Assignment - Give back each line of the material that contains the word "besucht".

START Record extracts

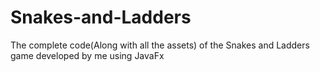 # Snakes-and-Ladders
The complete code(Along with all the assets) of the Snakes and Ladders game developed by me using JavaFx

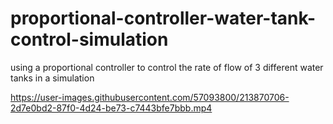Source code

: # proportional-controller-water-tank-control-simulation
using a proportional controller to control the rate of flow of 3 different water tanks in a simulation

https://user-images.githubusercontent.com/57093800/213870706-2d7e0bd2-87f0-4d24-be73-c7443bfe7bbb.mp4
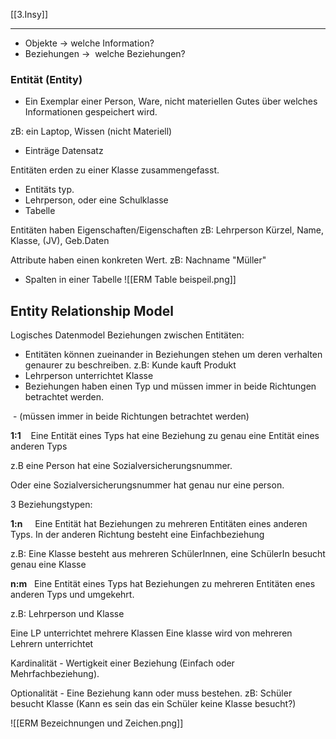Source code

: [[3.Insy]]
____
- Objekte -> welche Information?
- Beziehungen ->  welche Beziehungen?
### Entität (Entity)  
- Ein Exemplar einer Person, Ware, nicht materiellen Gutes über welches Informationen gespeichert wird.

zB: ein Laptop, Wissen (nicht Materiell)
- Einträge Datensatz

Entitäten erden zu einer Klasse zusammengefasst.
- Entitäts typ.
- Lehrperson, oder eine Schulklasse
- Tabelle

Entitäten haben Eigenschaften/Eigenschaften
	zB: Lehrperson Kürzel, Name, Klasse, (JV), Geb.Daten

Attribute haben einen konkreten Wert. zB: Nachname "Müller"
- Spalten in einer Tabelle
![[ERM Table beispeil.png]]
## Entity Relationship Model
Logisches Datenmodel
Beziehungen zwischen Entitäten:
- Entitäten können zueinander in Beziehungen stehen um deren verhalten genaurer zu beschreiben.
z.B: Kunde kauft Produkt
- Lehrperson unterrichtet Klasse
- Beziehungen haben einen Typ und müssen immer in beide Richtungen betrachtet werden.

 - (müssen immer in beide Richtungen betrachtet werden)

**1:1**    
Eine Entität eines Typs hat eine Beziehung zu genau eine Entität eines anderen Typs

z.B eine Person hat eine Sozialversicherungsnummer.

Oder eine Sozialversicherungsnummer hat genau nur eine person.

3 Beziehungstypen:

**1:n**     
Eine Entität hat Beziehungen zu mehreren Entitäten eines anderen Typs. In der anderen Richtung besteht eine Einfachbeziehung

z.B: Eine Klasse besteht aus mehreren SchülerInnen, eine SchülerIn besucht genau eine Klasse

**n:m**   
Eine Entität eines Typs hat Beziehungen zu mehreren Entitäten enes anderen Typs und umgekehrt.

z.B: Lehrperson und Klasse

Eine LP unterrichtet mehrere Klassen
Eine klasse wird von mehreren Lehrern unterrichtet

Kardinalität - Wertigkeit einer Beziehung (Einfach oder Mehrfachbeziehung).

Optionalität - Eine Beziehung kann oder muss bestehen. zB: Schüler besucht Klasse (Kann es sein das ein Schüler keine Klasse besucht?)

![[ERM Bezeichnungen und Zeichen.png]]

END Record extracts

Response to this task -
z.B: Eine Klasse besteht aus mehreren SchülerInnen, eine SchülerIn besucht genau eine Klasse
Optionalität - Eine Beziehung kann oder muss bestehen. zB: Schüler besucht Klasse (Kann es sein das ein Schüler keine Klasse besucht?)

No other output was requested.